Help composing REGEX formula to extract strings from URL

Hi there, I recognize the power of regex expressions, but I’m just pathetic at composing them, so I’m reaching out for help from someone who actually understands the syntax.

I have a table in which all entries contain a URL with this structure:

https://scholarship.ode.state.oh.us/Student/Home/Details/555555?stdntID=444444

From record to record, only two components of the URL change:

  1. The number immediately following Details/ (i.e. 555555)
  2. The number immediately following stdntID= (i.e. 444444)
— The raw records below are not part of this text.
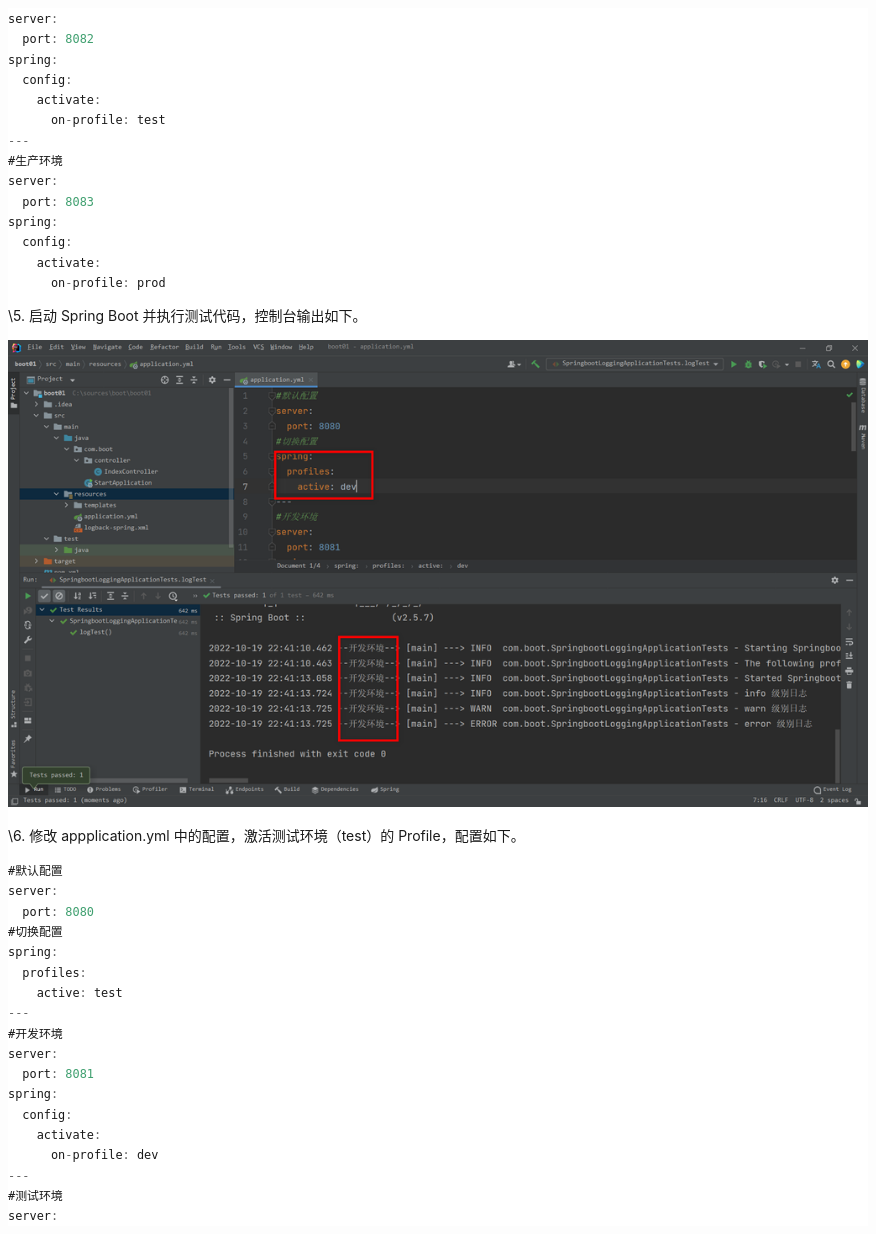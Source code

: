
 ```java
server:
  port: 8082
spring:
  config:
    activate:
      on-profile: test
---
#生产环境
server:
  port: 8083
spring:
  config:
    activate:
      on-profile: prod
```

\5. 启动 Spring Boot 并执行测试代码，控制台输出如下。

![img](spring-boot3-日志配置.assets/1666190490219-cb5e090a-7e6b-46a1-ab2d-5f54c9a52571-169764462679139.png)

\6. 修改 appplication.yml 中的配置，激活测试环境（test）的 Profile，配置如下。

```java
#默认配置
server:
  port: 8080
#切换配置
spring:
  profiles:
    active: test
---
#开发环境
server:
  port: 8081
spring:
  config:
    activate:
      on-profile: dev
---
#测试环境
server:
```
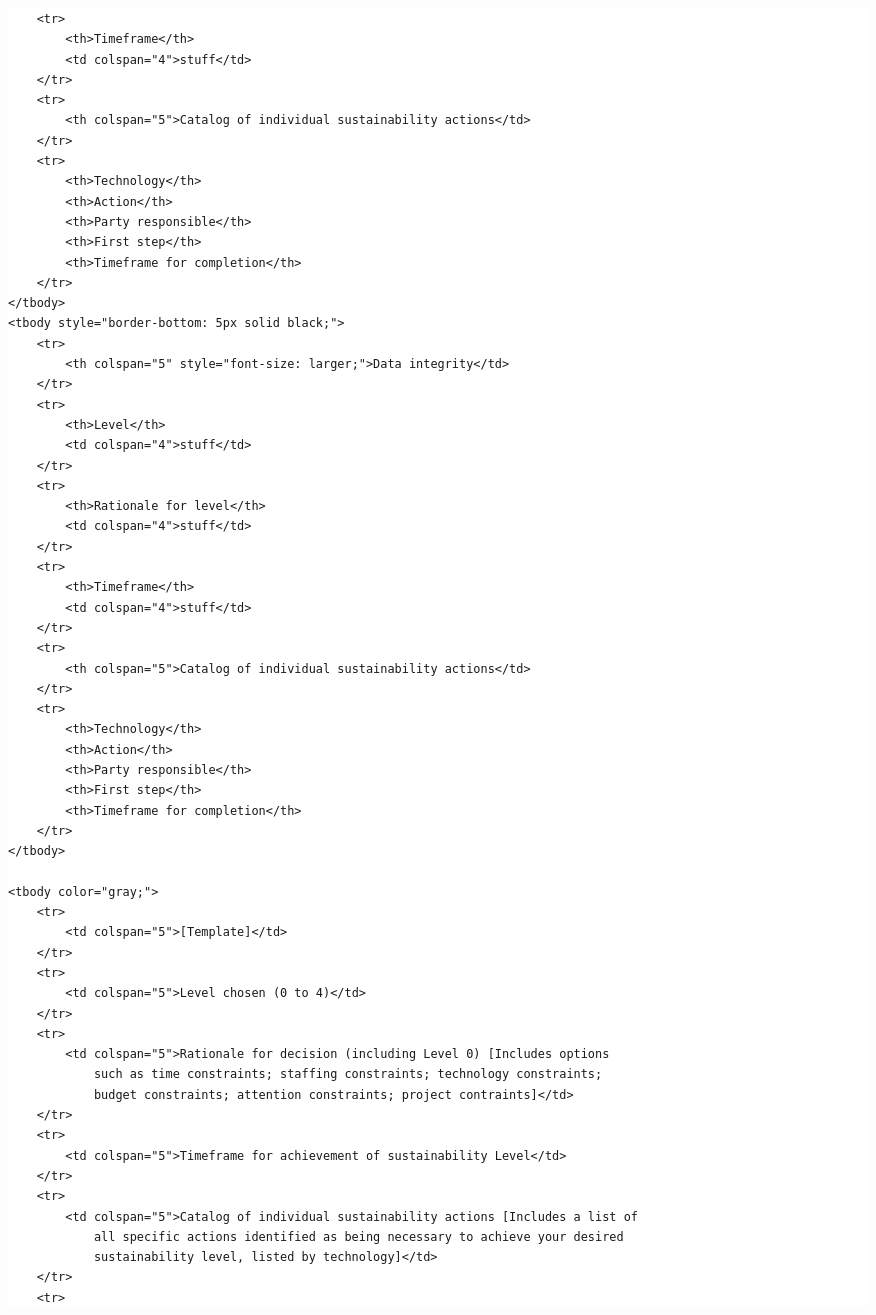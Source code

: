         <tr>
            <th>Timeframe</th>
            <td colspan="4">stuff</td>
        </tr>
        <tr>
            <th colspan="5">Catalog of individual sustainability actions</td>
        </tr>
        <tr>
            <th>Technology</th>
            <th>Action</th>
            <th>Party responsible</th>
            <th>First step</th>
            <th>Timeframe for completion</th>
        </tr>
    </tbody>
    <tbody style="border-bottom: 5px solid black;">
        <tr>
            <th colspan="5" style="font-size: larger;">Data integrity</td>
        </tr>
        <tr>
            <th>Level</th>
            <td colspan="4">stuff</td>
        </tr>
        <tr>
            <th>Rationale for level</th>
            <td colspan="4">stuff</td>
        </tr>
        <tr>
            <th>Timeframe</th>
            <td colspan="4">stuff</td>
        </tr>
        <tr>
            <th colspan="5">Catalog of individual sustainability actions</td>
        </tr>
        <tr>
            <th>Technology</th>
            <th>Action</th>
            <th>Party responsible</th>
            <th>First step</th>
            <th>Timeframe for completion</th>
        </tr>
    </tbody>

    <tbody color="gray;">
        <tr>
            <td colspan="5">[Template]</td>
        </tr>
        <tr>
            <td colspan="5">Level chosen (0 to 4)</td>
        </tr>
        <tr>
            <td colspan="5">Rationale for decision (including Level 0) [Includes options
                such as time constraints; staffing constraints; technology constraints;
                budget constraints; attention constraints; project contraints]</td>
        </tr>
        <tr>
            <td colspan="5">Timeframe for achievement of sustainability Level</td>
        </tr>
        <tr>
            <td colspan="5">Catalog of individual sustainability actions [Includes a list of
                all specific actions identified as being necessary to achieve your desired
                sustainability level, listed by technology]</td>
        </tr>
        <tr>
I need to write two formulas, one for each of the components named above, to extract these unique numbers. If anyone could help in this regard, goodness what a kindness it would be.

Thank you for taking the time to read and consider.

Try these:

Details

\d+(?=?)

student id

\d+(.\d+)?$

Thank you, @augmented, for taking a swing at it!

When I attempt your solution, i’m noticing extra backslashes are added when I save the formula, like this:

IF(
  {My URL Field}, REGEX_EXTRACT({My URL Field}, "\\d+(?=?)")
)

(returns #ERROR!)

and like this:

IF(
  {My URL Field}, REGEX_EXTRACT({My URL Field}, "\\d+(.\\d+)?$")
)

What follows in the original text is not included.